─── DATASET RECORDS

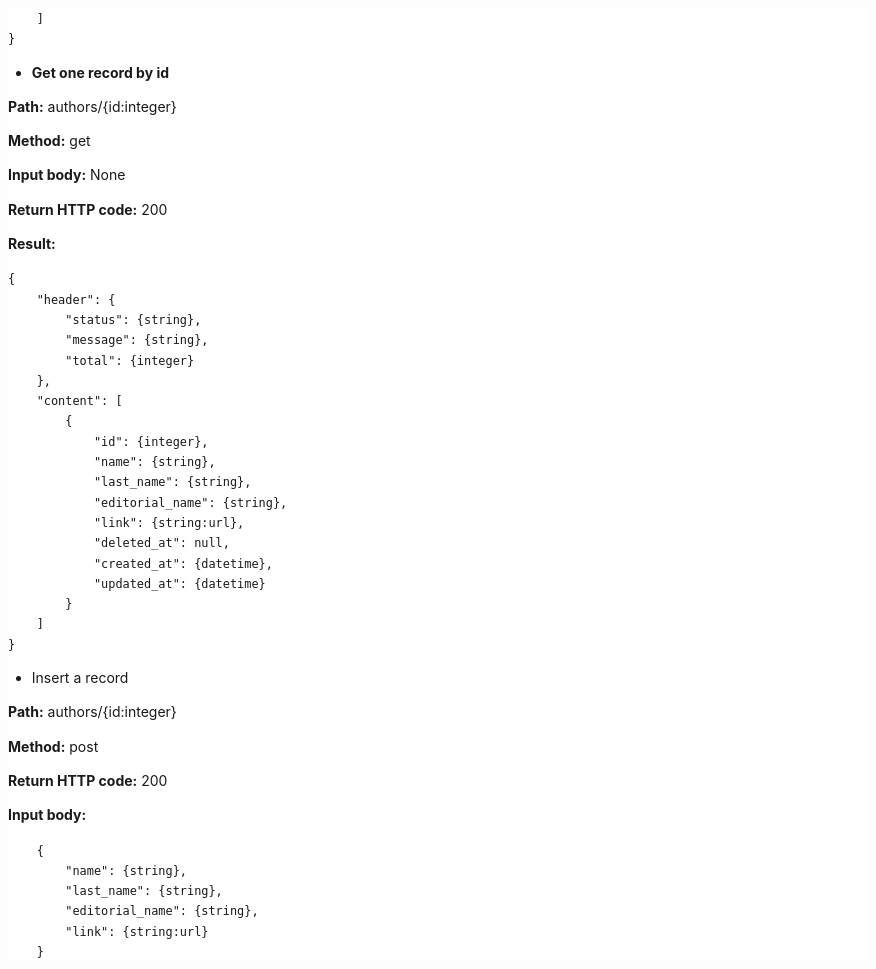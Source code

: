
 ```
    ]
}
```


* **Get one record by id**

**Path:** authors/{id:integer}

**Method:** get

**Input body:** None

**Return HTTP code:** 200

**Result:**

```
{
    "header": {
        "status": {string},
        "message": {string},
        "total": {integer}
    },
    "content": [
        {
            "id": {integer},
            "name": {string},
            "last_name": {string},
            "editorial_name": {string},
            "link": {string:url},
            "deleted_at": null,
            "created_at": {datetime},
            "updated_at": {datetime}
        }
    ]
}
```


* Insert a record

**Path:** authors/{id:integer}

**Method:** post

**Return HTTP code:** 200

**Input body:**

```
    {
        "name": {string},
        "last_name": {string},
        "editorial_name": {string},
        "link": {string:url}
    }
```
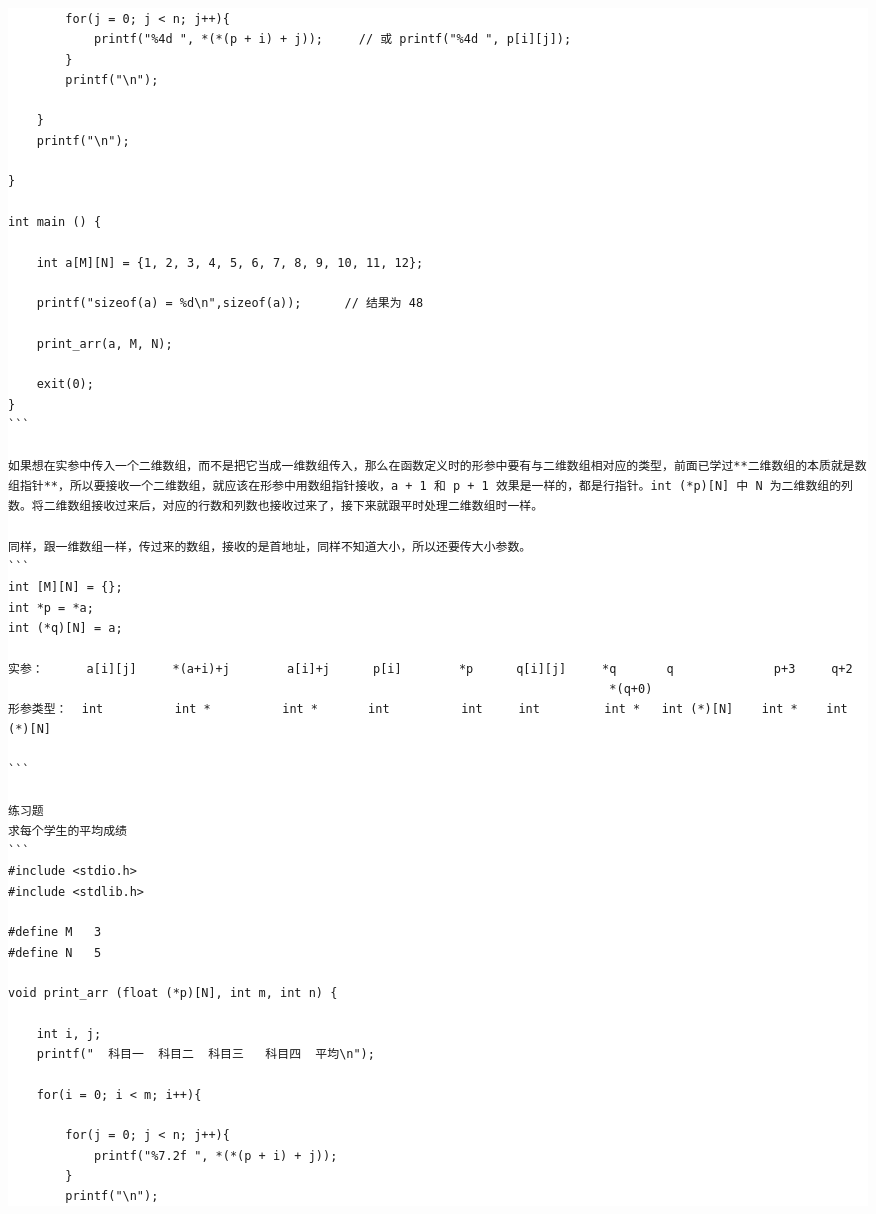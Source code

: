             for(j = 0; j < n; j++){
                printf("%4d ", *(*(p + i) + j));     // 或 printf("%4d ", p[i][j]);  
            }
            printf("\n");

        }
        printf("\n");

    }

    int main () {

        int a[M][N] = {1, 2, 3, 4, 5, 6, 7, 8, 9, 10, 11, 12};

        printf("sizeof(a) = %d\n",sizeof(a));      // 结果为 48

        print_arr(a, M, N);

        exit(0);
    }
    ```

    如果想在实参中传入一个二维数组，而不是把它当成一维数组传入，那么在函数定义时的形参中要有与二维数组相对应的类型，前面已学过**二维数组的本质就是数组指针**，所以要接收一个二维数组，就应该在形参中用数组指针接收，a + 1 和 p + 1 效果是一样的，都是行指针。int (*p)[N] 中 N 为二维数组的列数。将二维数组接收过来后，对应的行数和列数也接收过来了，接下来就跟平时处理二维数组时一样。

    同样，跟一维数组一样，传过来的数组，接收的是首地址，同样不知道大小，所以还要传大小参数。
    ```
    int [M][N] = {};
    int *p = *a;
    int (*q)[N] = a;

    实参：      a[i][j]     *(a+i)+j        a[i]+j      p[i]        *p      q[i][j]     *q       q              p+3     q+2
                                                                                        *(q+0)
    形参类型：  int          int *          int *       int          int     int         int *   int (*)[N]    int *    int(*)[N]

    ```

    练习题
    求每个学生的平均成绩
    ```
    #include <stdio.h>
    #include <stdlib.h>

    #define M   3
    #define N   5

    void print_arr (float (*p)[N], int m, int n) {

        int i, j;
        printf("  科目一  科目二  科目三   科目四  平均\n");

        for(i = 0; i < m; i++){

            for(j = 0; j < n; j++){
                printf("%7.2f ", *(*(p + i) + j));
            }
            printf("\n");

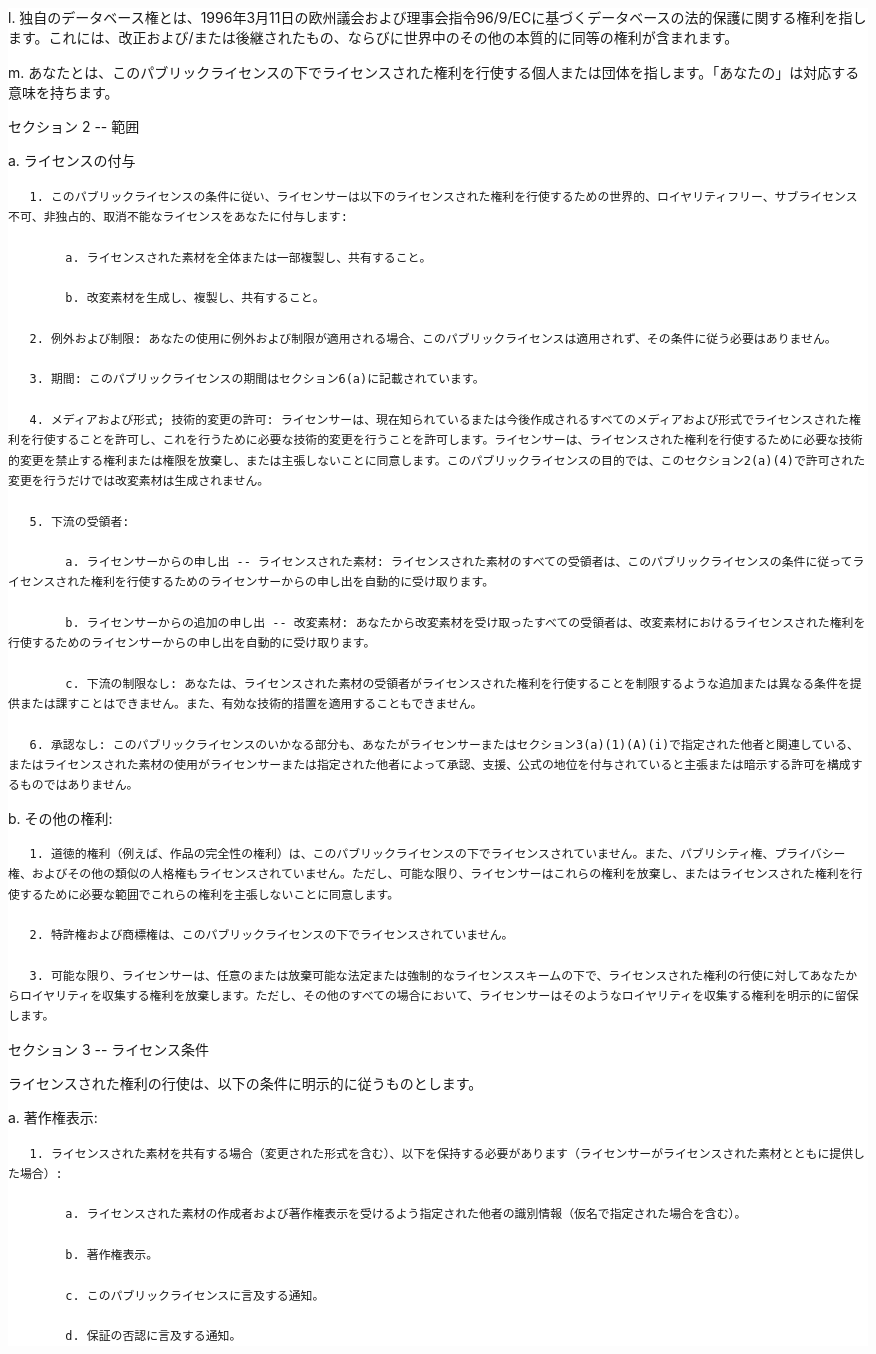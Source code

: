   l. 独自のデータベース権とは、1996年3月11日の欧州議会および理事会指令96/9/ECに基づくデータベースの法的保護に関する権利を指します。これには、改正および/または後継されたもの、ならびに世界中のその他の本質的に同等の権利が含まれます。

  m. あなたとは、このパブリックライセンスの下でライセンスされた権利を行使する個人または団体を指します。「あなたの」は対応する意味を持ちます。

セクション 2 -- 範囲

  a. ライセンスの付与

       1. このパブリックライセンスの条件に従い、ライセンサーは以下のライセンスされた権利を行使するための世界的、ロイヤリティフリー、サブライセンス不可、非独占的、取消不能なライセンスをあなたに付与します:

            a. ライセンスされた素材を全体または一部複製し、共有すること。

            b. 改変素材を生成し、複製し、共有すること。

       2. 例外および制限: あなたの使用に例外および制限が適用される場合、このパブリックライセンスは適用されず、その条件に従う必要はありません。

       3. 期間: このパブリックライセンスの期間はセクション6(a)に記載されています。

       4. メディアおよび形式; 技術的変更の許可: ライセンサーは、現在知られているまたは今後作成されるすべてのメディアおよび形式でライセンスされた権利を行使することを許可し、これを行うために必要な技術的変更を行うことを許可します。ライセンサーは、ライセンスされた権利を行使するために必要な技術的変更を禁止する権利または権限を放棄し、または主張しないことに同意します。このパブリックライセンスの目的では、このセクション2(a)(4)で許可された変更を行うだけでは改変素材は生成されません。

       5. 下流の受領者:

            a. ライセンサーからの申し出 -- ライセンスされた素材: ライセンスされた素材のすべての受領者は、このパブリックライセンスの条件に従ってライセンスされた権利を行使するためのライセンサーからの申し出を自動的に受け取ります。

            b. ライセンサーからの追加の申し出 -- 改変素材: あなたから改変素材を受け取ったすべての受領者は、改変素材におけるライセンスされた権利を行使するためのライセンサーからの申し出を自動的に受け取ります。

            c. 下流の制限なし: あなたは、ライセンスされた素材の受領者がライセンスされた権利を行使することを制限するような追加または異なる条件を提供または課すことはできません。また、有効な技術的措置を適用することもできません。

       6. 承認なし: このパブリックライセンスのいかなる部分も、あなたがライセンサーまたはセクション3(a)(1)(A)(i)で指定された他者と関連している、またはライセンスされた素材の使用がライセンサーまたは指定された他者によって承認、支援、公式の地位を付与されていると主張または暗示する許可を構成するものではありません。

  b. その他の権利:

       1. 道徳的権利（例えば、作品の完全性の権利）は、このパブリックライセンスの下でライセンスされていません。また、パブリシティ権、プライバシー権、およびその他の類似の人格権もライセンスされていません。ただし、可能な限り、ライセンサーはこれらの権利を放棄し、またはライセンスされた権利を行使するために必要な範囲でこれらの権利を主張しないことに同意します。

       2. 特許権および商標権は、このパブリックライセンスの下でライセンスされていません。

       3. 可能な限り、ライセンサーは、任意のまたは放棄可能な法定または強制的なライセンススキームの下で、ライセンスされた権利の行使に対してあなたからロイヤリティを収集する権利を放棄します。ただし、その他のすべての場合において、ライセンサーはそのようなロイヤリティを収集する権利を明示的に留保します。

セクション 3 -- ライセンス条件

ライセンスされた権利の行使は、以下の条件に明示的に従うものとします。

  a. 著作権表示:

       1. ライセンスされた素材を共有する場合（変更された形式を含む）、以下を保持する必要があります（ライセンサーがライセンスされた素材とともに提供した場合）:

            a. ライセンスされた素材の作成者および著作権表示を受けるよう指定された他者の識別情報（仮名で指定された場合を含む）。

            b. 著作権表示。

            c. このパブリックライセンスに言及する通知。

            d. 保証の否認に言及する通知。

──────

* **ACTIVITY**: Start at the top of the entries and repeat each line exactly, ending at the line that contains "print_arr(a, M, N);". Pictures are not part of the copy.

* **EXERCISE RESULT**:
Source code

:
 ```
    ]
}
```


* **Get one record by id**

**Path:** authors/{id:integer}

**Method:** get

**Input body:** None

**Return HTTP code:** 200

**Result:**

```
{
    "header": {
        "status": {string},
        "message": {string},
        "total": {integer}
    },
    "content": [
        {
            "id": {integer},
            "name": {string},
            "last_name": {string},
            "editorial_name": {string},
            "link": {string:url},
            "deleted_at": null,
            "created_at": {datetime},
            "updated_at": {datetime}
        }
    ]
}
```


* Insert a record

**Path:** authors/{id:integer}

**Method:** post

**Return HTTP code:** 200

**Input body:**

```
    {
        "name": {string},
        "last_name": {string},
        "editorial_name": {string},
        "link": {string:url}
    }
```
Source code

:             for(j = 0; j < n; j++){
                printf("%4d ", *(*(p + i) + j));     // 或 printf("%4d ", p[i][j]);  
            }
            printf("\n");

        }
        printf("\n");

    }

    int main () {

        int a[M][N] = {1, 2, 3, 4, 5, 6, 7, 8, 9, 10, 11, 12};

        printf("sizeof(a) = %d\n",sizeof(a));      // 结果为 48

        print_arr(a, M, N);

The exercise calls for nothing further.